For many entrepreneurs, the natural impulse is to start a business with their friends or family members. The familiarity of the relationship and the assumed trust is an attractive lure, however, many people skip over vital steps to protect themselves with proper founding agreements. The following considerations will help insulate your business and relationships:

Founding Agreement Essentials:

  • Dissolution plan
  • Entity agreements
  • Non-Disclosure Agreements
  • Operating agreement
  • Non-Competes
  • Equity Distributions
  • Intellectual Property and Trademark Agreements

Dissolution Plan:

The cannabis industry is increasingly fast-paced, extremely competitive, has several gray-area rules and a lot on the line. As a result, business situations can get tense and lead to dissolution. Most entrepreneurs don’t like to think of dissolutions in advance. It’s sort of like a business pre-nuptial agreement. It can put a damper on the “romance” and optimism that typically characterizes entrepreneurship. If the worst happens, however, it helps to protect your assets, your labor, and your interest in advance.

Entity Agreements: 

There are several options to choose from when it comes to business structures. In the cannabis sector, some states mandate particular structures such as a nonprofit. Others allow for-profit entities. Research local laws as it relates to allowable business structures in advance.

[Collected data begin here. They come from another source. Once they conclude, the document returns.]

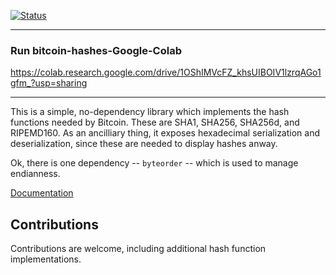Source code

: [![Status](https://travis-ci.org/rust-bitcoin/bitcoin_hashes.png?branch=master)](https://travis-ci.org/rust-bitcoin/bitcoin_hashes)

-------------------------
### Run bitcoin-hashes-Google-Colab

https://colab.research.google.com/drive/1OShIMVcFZ_khsUIBOIV1lzrqAGo1gfm_?usp=sharing

-------------------------

This is a simple, no-dependency library which implements the hash functions
needed by Bitcoin. These are SHA1, SHA256, SHA256d, and RIPEMD160. As an
ancilliary thing, it exposes hexadecimal serialization and deserialization,
since these are needed to display hashes anway.

Ok, there is one dependency -- `byteorder` -- which is used to manage endianness.

[Documentation](https://docs.rs/bitcoin_hashes/)

## Contributions

Contributions are welcome, including additional hash function implementations.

Non-Disclosure Agreements:

Non-Disclosure agreements are beneficial for ensuring that your trade secrets are not spread on the open market. These agreements, however, have to specify what in particular is not allowed to be disclosed in order to be effective.

Operating Agreements: 

Operating agreements and standard operating procedures often lay out to all partners involved how you will conduct your business. It can cover everything from safety plans, payment of dividends, roles, expectations and more. It often has equity distributions within this document, however, equity agreements can be managed outside of the agreement.

Non-Competes:

In case a partner leaves your partnership, you may want to ensure that you have a clause that prevents you from competing against each other for a set period of time. Non-competes are also important for any sensitive business conversations where you will be divulging enough information to make your business vulnerable to competition.

Equity Distribution:

It is critically important to understand how equity will work. While traditional partnerships require capital investments up front from partners, not all business arrangements require capital for equity. If there is a non-capital requirement in exchange for equity (sweat equity) detail the expectations for what the person will do for equity. Choose a method for determining their value and their expectations up front.

Intellectual Property and Trademark Agreements:

Be sure to protect your business with appropriate patents, trademark, and copyright agreements. In case of dissolution, detail in your operating agreement who will retain the intellectual property.

Teamwork Makes the Dream Work

The most important part of the partnership is the dynamic of the personalities and the ability to work together in good times and bad ones. If the team shares the same vision, work ethic, and understandings on how to treat each other when things get tough, it is far easier than going down the road competing with competitors and partners.

The road to cannabis entrepreneurship is paved with broken partnerships. Strong foundational documents are the difference between rescue and ruin. Litigation is expensive and getting cooperation from bitter partners to sign documents retroactively is a challenge. Protect yourself early.